Physiological and gene-expression variations in watermelon (Citrullus lanatus L.) cultivars exposed to drought stress

Erez M. E. , Inal B., Karipçin M. Z. , Altıntaş S.

Acta Societatis Botanicorum Poloniae, vol.89, no.2, 2020 (SCI-Expanded) identifier identifier

  • Publication Type: Article / Article
  • Volume: 89 Issue: 2
  • Publication Date: 2020
  • Doi Number: 10.5586/asbp.8921
  • Journal Name: Acta Societatis Botanicorum Poloniae
  • Journal Indexes: Science Citation Index Expanded (SCI-EXPANDED), Scopus, Academic Search Premier, BIOSIS, CAB Abstracts, Directory of Open Access Journals
  • Keywords: abiotic stress, bioactive compounds, Citrullus lanatus, transcription factor, TRANSCRIPTION FACTORS, PLANT, RESPONSES, PROLINE, ACID, PHOTOSYNTHESIS, BIOSYNTHESIS, METABOLISM, SENESCENCE, GROWTH
  • Van Yüzüncü Yıl University Affiliated: Yes


Drought conditions may have direct or indirect effects on plant physiology, biochemistry, and molecular characteristics.
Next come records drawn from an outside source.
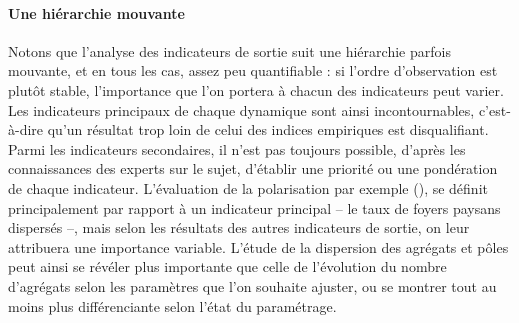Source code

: \documentclass[12pt, a4paper, oneside]{book}
\begin{document}
	\paragraph{Une hiérarchie mouvante}
	Notons que l'analyse des indicateurs de sortie suit une hiérarchie parfois mouvante, et en tous les cas, assez peu quantifiable : si l'ordre d'observation est plutôt stable, l'importance que l'on portera à chacun des indicateurs peut varier.
	Les indicateurs principaux de chaque dynamique sont ainsi \og incontournables\fg{}, c'est-à-dire qu'un résultat trop loin de celui des indices empiriques est disqualifiant.
	Parmi les indicateurs secondaires, il n'est pas toujours possible, d'après les connaissances des experts sur le sujet, d'établir une priorité ou une pondération de chaque indicateur. L'évaluation de la polarisation par exemple (), se définit principalement par rapport à un indicateur principal -- le taux de foyers paysans dispersés --, mais selon les résultats des autres indicateurs de sortie, on leur attribuera une importance variable. L'étude de la dispersion des agrégats et pôles peut ainsi se révéler plus importante que celle de l'évolution du nombre d'agrégats selon les paramètres que l'on souhaite ajuster, ou se montrer tout au moins plus différenciante selon l'état du paramétrage.
	
\end{document}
The purpose of this study was to investigate the effects of drought stress on the physiological, biochemical, and molecular responses of three different watermelon cultivars with varying levels of drought tolerance (24: drought resistant, CS: moderately tolerant, and 98: drought sensitive). The cultivars exhibited different responses to cope with water stress according to their tolerance level. Drought induced significant reductions in chlorophyll a, total chlorophyll and carotenoid content and glutation reductase and ascorbate peroxidase activity in the sensitive cultivar unlike in the moderately tolerant and drought resistant cultivars. Additionally, the expression levels of NAC1, NAC2, ORE1, WRKY24, SAG12, SAG13, KCS2, CER1, DREB2A, LTP3, SWEET15, and PYL9 genes were measured using qRT-PCR. The expression ratios of the genes significantly varied depending on the gene location and on the tolerance of the cultivars. Results showed that the physiology and biochemical and molecular pathways of tolerant cultivars change to adapt to drought conditions. Therefore, the drought-resistant cultivar copes with drought stress by increasing proline content and antioxidant enzyme activities, as well as by increasing the expression of specific genes.